Jak sobie wyobrażano na przestrzeni wieków Niebo, Piekło i Czyściec? "Nie mamy wielu tekstów tzw. kanoniczych (...) Mamy odniesienie do zaświatów w Ewangelii Mateusza, pamiętamy opis zejścia Chrystusa do otchłani. W sukurs przychodzą apokryfy, przede wszystkim Ewangelia Bartłomieja czy Apokalipsa św. Pawła z III wieku" - mówi w RMF FM profesor Jerzy Miziołek. Historyk sztuki i archeolog, który wykłada m.in w SWPS, będzie naszym przewodnikiem po świecie sztuki i wyobrażeń Nieba, Piekła i Czyśćca.

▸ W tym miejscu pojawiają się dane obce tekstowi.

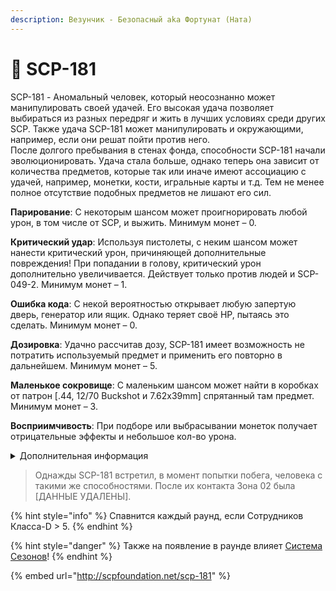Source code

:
 ```yaml
---
description: Везунчик - Безопасный aka Фортунат (Ната)
---
```


# 🥳 SCP-181

SCP-181 - Аномальный человек, который неосознанно может манипулировать своей удачей. Его высокая удача позволяет выбираться из разных передряг и жить в лучших условиях среди других SCP. Также удача SCP-181 может манипулировать и окружающими, например, если они решат пойти против него.\
После долгого пребывания в стенах фонда, способности SCP-181 начали эволюционировать. Удача стала больше, однако теперь она зависит от количества предметов, которые так или иначе имеют ассоциацию с удачей, например, монетки, кости, игральные карты и т.д. Тем не менее полное отсутствие подобных предметов не лишают его сил.

**Парирование**: С некоторым шансом может проигнорировать любой урон, в том числе от SCP, и выжить. Минимум монет – 0.

**Критический удар**: Используя пистолеты, с неким шансом может нанести критический урон, причиняющей дополнительные повреждения! При попадании в голову, критический урон дополнительно увеличивается. Действует только против людей и SCP-049-2. Минимум монет – 1.

**Ошибка кода**: С некой вероятностью открывает любую запертую дверь, генератор или ящик. Однако теряет своё HP, пытаясь это сделать. Минимум монет – 0.

**Дозировка**: Удачно рассчитав дозу, SCP-181 имеет возможность не потратить используемый предмет и применить его повторно в дальнейшем. Минимум монет – 5.

**Маленькое сокровище**: С маленьким шансом может найти в коробках от патрон \[.44, 12/70 Buckshot и 7.62x39mm] спрятанный там предмет. Минимум монет – 3.

**Восприимчивость**: При подборе или выбрасывании монеток получает отрицательные эффекты и небольшое кол-во урона.

<details>

<summary>Дополнительная информация</summary>

* **Класс**: Сотрудник Класса-D
* **Оружие**: Удача
* **Уровень доступа**: Как повезёт
* **Броня**: Отсутствует
* **Особое снаряжение**: Как повезёт

</details>

> Однажды SCP-181 встретил, в момент попытки побега, человека с такими же способностями. После их контакта Зона 02 была \[ДАННЫЕ УДАЛЕНЫ].

{% hint style="info" %}
Спавнится каждый раунд, если Сотрудников Класса-D > 5.
{% endhint %}

{% hint style="danger" %}
Также на появление в раунде влияет [Система Сезонов](../../server-systems/seasons-system.md)!
{% endhint %}

{% embed url="http://scpfoundation.net/scp-181" %}
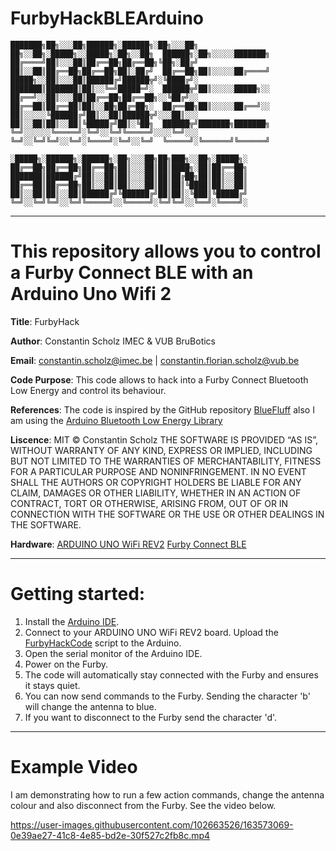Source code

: # FurbyHackBLEArduino
```
███████╗██╗░░░██╗██████╗░██████╗░██╗░░░██╗  ██╗░░██╗░█████╗░░█████╗░██╗░░██╗  ██████╗░██╗░░░░░███████╗
██╔════╝██║░░░██║██╔══██╗██╔══██╗╚██╗░██╔╝  ██║░░██║██╔══██╗██╔══██╗██║░██╔╝  ██╔══██╗██║░░░░░██╔════╝
█████╗░░██║░░░██║██████╔╝██████╦╝░╚████╔╝░  ███████║███████║██║░░╚═╝█████═╝░  ██████╦╝██║░░░░░█████╗░░
██╔══╝░░██║░░░██║██╔══██╗██╔══██╗░░╚██╔╝░░  ██╔══██║██╔══██║██║░░██╗██╔═██╗░  ██╔══██╗██║░░░░░██╔══╝░░
██║░░░░░╚██████╔╝██║░░██║██████╦╝░░░██║░░░  ██║░░██║██║░░██║╚█████╔╝██║░╚██╗  ██████╦╝███████╗███████╗
╚═╝░░░░░░╚═════╝░╚═╝░░╚═╝╚═════╝░░░░╚═╝░░░  ╚═╝░░╚═╝╚═╝░░╚═╝░╚════╝░╚═╝░░╚═╝  ╚═════╝░╚══════╝╚══════╝

░█████╗░██████╗░██████╗░██╗░░░██╗██╗███╗░░██╗░█████╗░
██╔══██╗██╔══██╗██╔══██╗██║░░░██║██║████╗░██║██╔══██╗
███████║██████╔╝██║░░██║██║░░░██║██║██╔██╗██║██║░░██║
██╔══██║██╔══██╗██║░░██║██║░░░██║██║██║╚████║██║░░██║
██║░░██║██║░░██║██████╔╝╚██████╔╝██║██║░╚███║╚█████╔╝
╚═╝░░╚═╝╚═╝░░╚═╝╚═════╝░░╚═════╝░╚═╝╚═╝░░╚══╝░╚════╝░                                                                                          
```
------------------------------------------------------- 

# This repository allows you to control a Furby Connect BLE with an Arduino Uno Wifi 2

  **Title**:      FurbyHack
  
  **Author**:     Constantin Scholz IMEC & VUB BruBotics
  
  **Email**:      constantin.scholz@imec.be | constantin.florian.scholz@vub.be
  
  **Code 
  Purpose**:    This code allows to hack into a Furby Connect Bluetooth Low Energy and control its behaviour. 
  
  **References**: The code is inspired by the GitHub repository [BlueFluff](https://github.com/Jeija/bluefluff)  also 
              I am using the [Arduino Bluetooth Low Energy Library](https://github.com/arduino-libraries/ArduinoBLE)
              
  **Liscence**:   MIT © Constantin Scholz
              THE SOFTWARE IS PROVIDED “AS IS”, WITHOUT WARRANTY OF ANY KIND, EXPRESS OR IMPLIED, 
              INCLUDING BUT NOT LIMITED TO THE WARRANTIES OF MERCHANTABILITY, FITNESS FOR A PARTICULAR 
              PURPOSE AND NONINFRINGEMENT. IN NO EVENT SHALL THE AUTHORS OR COPYRIGHT HOLDERS BE LIABLE FOR ANY CLAIM, 
              DAMAGES OR OTHER LIABILITY, WHETHER IN AN ACTION OF CONTRACT, TORT OR OTHERWISE, ARISING FROM, 
              OUT OF OR IN CONNECTION WITH THE SOFTWARE OR THE USE OR OTHER DEALINGS IN THE SOFTWARE.

 **Hardware**:    [ARDUINO UNO WiFi REV2](http://store.arduino.cc/products/arduino-uno-wifi-rev2)
              [Furby Connect BLE](https://furby.hasbro.com/en-us) 
              
              
 -------------------
 
#  Getting started: 
1. Install the [Arduino IDE](https://www.arduino.cc/en/software). 
2. Connect to your ARDUINO UNO WiFi REV2 board. Upload the [FurbyHackCode](./FurbyHackCode/FurbyHackCode.ino) script to the Arduino.
3. Open the serial monitor of the Arduino IDE.
4. Power on the Furby. 
5. The code will automatically stay connected with the Furby and ensures it stays quiet.
6. You can now send commands to the Furby. Sending the character 'b' will change the antenna to blue.
7. If you want to disconnect to the Furby send the character 'd'.
              
 -------------------
 
 #  Example Video
 I am demonstrating how to run a few action commands, change the antenna colour and also disconnect from the Furby. See the video below.

https://user-images.githubusercontent.com/102663526/163573069-0e39ae27-41c8-4e85-bd2e-30f527c2fb8c.mp4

Profesor opowiada o mozaice Chrystusa z Rawenny, bardzo skromnym przedstawieniu, które pokazuje postać Chrystusa między trzema owcami i trzema kozłami. Kozły symbolizują potępionych, owce - zbawionych. Dopiero od pełnego średniowiecza pojawia się wizja trzech światów - świata piekła, świat czyśćca, który nakłada się trochę na otchłań i świat raju. Pojawia się też niewiarygodna ilość tekstów, na których artyści budowali swoje narracje - opowiada profesor Miziołek.

Czyściec

Czyściec nie jest często pokazywany. Ale profesor przywołuje włoski obraz z XVII wieku. To przedstawienie Matki Boskiej, która pochyla się nad otchłanią, nad duszami w czyśćcu i oręduje za nimi, by z niego wyszły. Inny obraz, braci Limbourg z XV wieku ukazuje, jak z budynku pośrodku malowidła wychodzą dusze, na początku mają czerwony odcień, by na końcu stać się błękitnymi. Widzimy próbę przedstawienia świata pośredniego. U Dantego w "Boskiej Komedii" nawet w Czyśćcu jest wąż, który symbolizuje piekło. Profesor przywołuje też dzieło Signorellego z katedry Orvieto. Dwaj aniołowie stoją na wzgórzu, ludzie przebywają w czyśćcu, a między nimi pełza szatan w postaci węża. Aniołowie strzelają wzrokiem do szatana. 

Piekło

Nieprzebrana jest ilość przedstawień Sądu Ostatecznego. Zatrzymujemy się w naszej podróży z profesorem Jerzym Miziołkiem przy dziele Hansa Memlinga. Na skrzydłach bocznych widać i niebo i raj. 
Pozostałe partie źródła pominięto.